**Task description:**
Retype all the entries word for word, but omit the pictures.

-- Opening Marker --

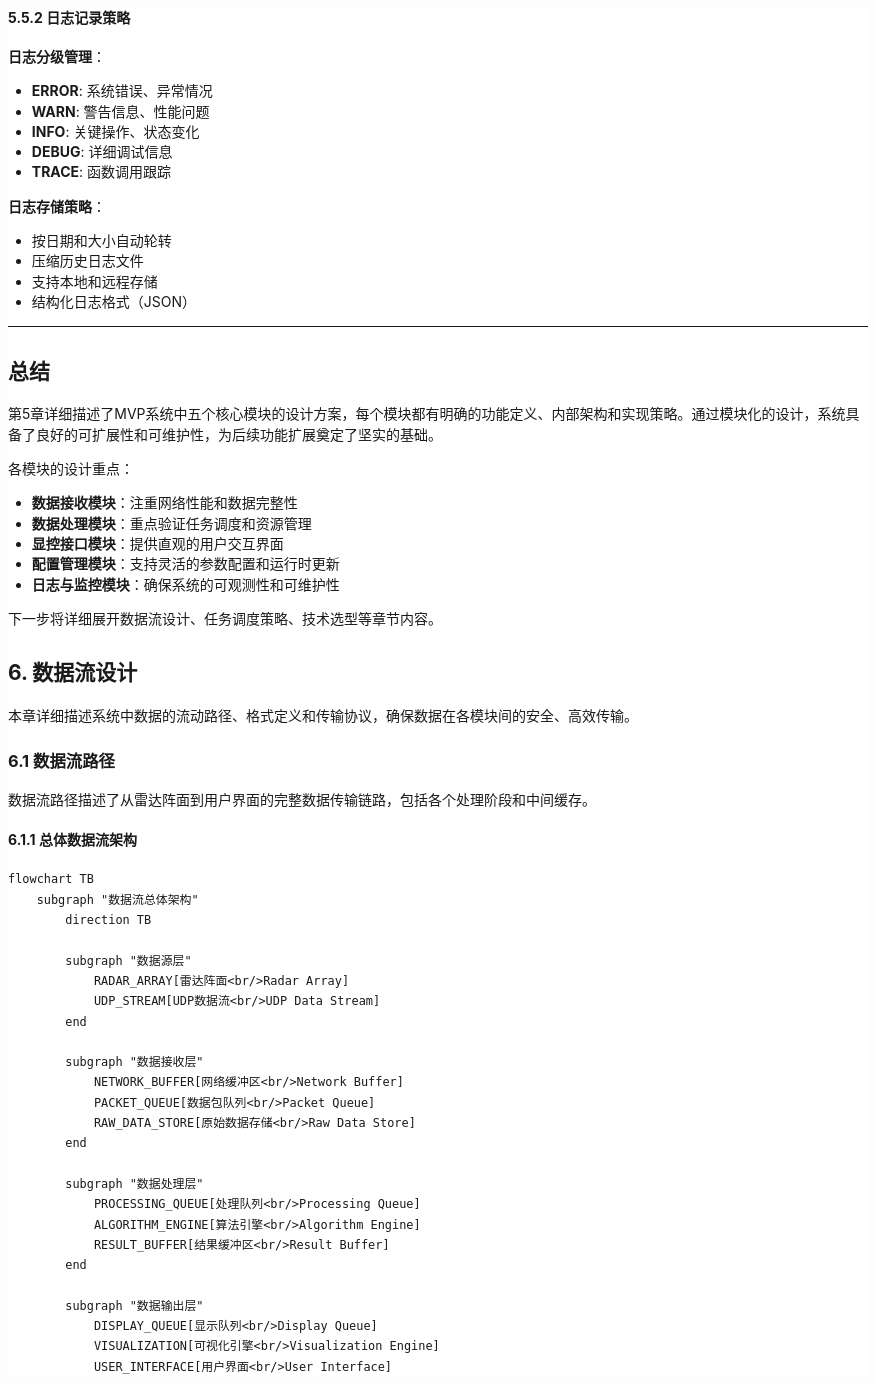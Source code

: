 #### 5.5.2 日志记录策略

**日志分级管理**：
- **ERROR**: 系统错误、异常情况
- **WARN**: 警告信息、性能问题
- **INFO**: 关键操作、状态变化
- **DEBUG**: 详细调试信息
- **TRACE**: 函数调用跟踪

**日志存储策略**：
- 按日期和大小自动轮转
- 压缩历史日志文件
- 支持本地和远程存储
- 结构化日志格式（JSON）

---

## 总结

第5章详细描述了MVP系统中五个核心模块的设计方案，每个模块都有明确的功能定义、内部架构和实现策略。通过模块化的设计，系统具备了良好的可扩展性和可维护性，为后续功能扩展奠定了坚实的基础。

各模块的设计重点：
- **数据接收模块**：注重网络性能和数据完整性
- **数据处理模块**：重点验证任务调度和资源管理
- **显控接口模块**：提供直观的用户交互界面
- **配置管理模块**：支持灵活的参数配置和运行时更新
- **日志与监控模块**：确保系统的可观测性和可维护性

下一步将详细展开数据流设计、任务调度策略、技术选型等章节内容。

## 6. 数据流设计

本章详细描述系统中数据的流动路径、格式定义和传输协议，确保数据在各模块间的安全、高效传输。

### 6.1 数据流路径

数据流路径描述了从雷达阵面到用户界面的完整数据传输链路，包括各个处理阶段和中间缓存。

#### 6.1.1 总体数据流架构

```mermaid
flowchart TB
    subgraph "数据流总体架构"
        direction TB

        subgraph "数据源层"
            RADAR_ARRAY[雷达阵面<br/>Radar Array]
            UDP_STREAM[UDP数据流<br/>UDP Data Stream]
        end

        subgraph "数据接收层"
            NETWORK_BUFFER[网络缓冲区<br/>Network Buffer]
            PACKET_QUEUE[数据包队列<br/>Packet Queue]
            RAW_DATA_STORE[原始数据存储<br/>Raw Data Store]
        end

        subgraph "数据处理层"
            PROCESSING_QUEUE[处理队列<br/>Processing Queue]
            ALGORITHM_ENGINE[算法引擎<br/>Algorithm Engine]
            RESULT_BUFFER[结果缓冲区<br/>Result Buffer]
        end

        subgraph "数据输出层"
            DISPLAY_QUEUE[显示队列<br/>Display Queue]
            VISUALIZATION[可视化引擎<br/>Visualization Engine]
            USER_INTERFACE[用户界面<br/>User Interface]
```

-- Closing Marker --

**Output of the exercise:**
Source code

: #### 5.5.2 日志记录策略

**日志分级管理**：
- **ERROR**: 系统错误、异常情况
- **WARN**: 警告信息、性能问题
- **INFO**: 关键操作、状态变化
- **DEBUG**: 详细调试信息
- **TRACE**: 函数调用跟踪

**日志存储策略**：
- 按日期和大小自动轮转
- 压缩历史日志文件
- 支持本地和远程存储
- 结构化日志格式（JSON）

---

## 总结

第5章详细描述了MVP系统中五个核心模块的设计方案，每个模块都有明确的功能定义、内部架构和实现策略。通过模块化的设计，系统具备了良好的可扩展性和可维护性，为后续功能扩展奠定了坚实的基础。

各模块的设计重点：
- **数据接收模块**：注重网络性能和数据完整性
- **数据处理模块**：重点验证任务调度和资源管理
- **显控接口模块**：提供直观的用户交互界面
- **配置管理模块**：支持灵活的参数配置和运行时更新
- **日志与监控模块**：确保系统的可观测性和可维护性

下一步将详细展开数据流设计、任务调度策略、技术选型等章节内容。

## 6. 数据流设计

本章详细描述系统中数据的流动路径、格式定义和传输协议，确保数据在各模块间的安全、高效传输。

### 6.1 数据流路径

数据流路径描述了从雷达阵面到用户界面的完整数据传输链路，包括各个处理阶段和中间缓存。

#### 6.1.1 总体数据流架构

```mermaid
flowchart TB
    subgraph "数据流总体架构"
        direction TB

        subgraph "数据源层"
            RADAR_ARRAY[雷达阵面<br/>Radar Array]
            UDP_STREAM[UDP数据流<br/>UDP Data Stream]
        end

        subgraph "数据接收层"
            NETWORK_BUFFER[网络缓冲区<br/>Network Buffer]
            PACKET_QUEUE[数据包队列<br/>Packet Queue]
            RAW_DATA_STORE[原始数据存储<br/>Raw Data Store]
        end

        subgraph "数据处理层"
            PROCESSING_QUEUE[处理队列<br/>Processing Queue]
            ALGORITHM_ENGINE[算法引擎<br/>Algorithm Engine]
            RESULT_BUFFER[结果缓冲区<br/>Result Buffer]
        end

        subgraph "数据输出层"
            DISPLAY_QUEUE[显示队列<br/>Display Queue]
            VISUALIZATION[可视化引擎<br/>Visualization Engine]
            USER_INTERFACE[用户界面<br/>User Interface]
```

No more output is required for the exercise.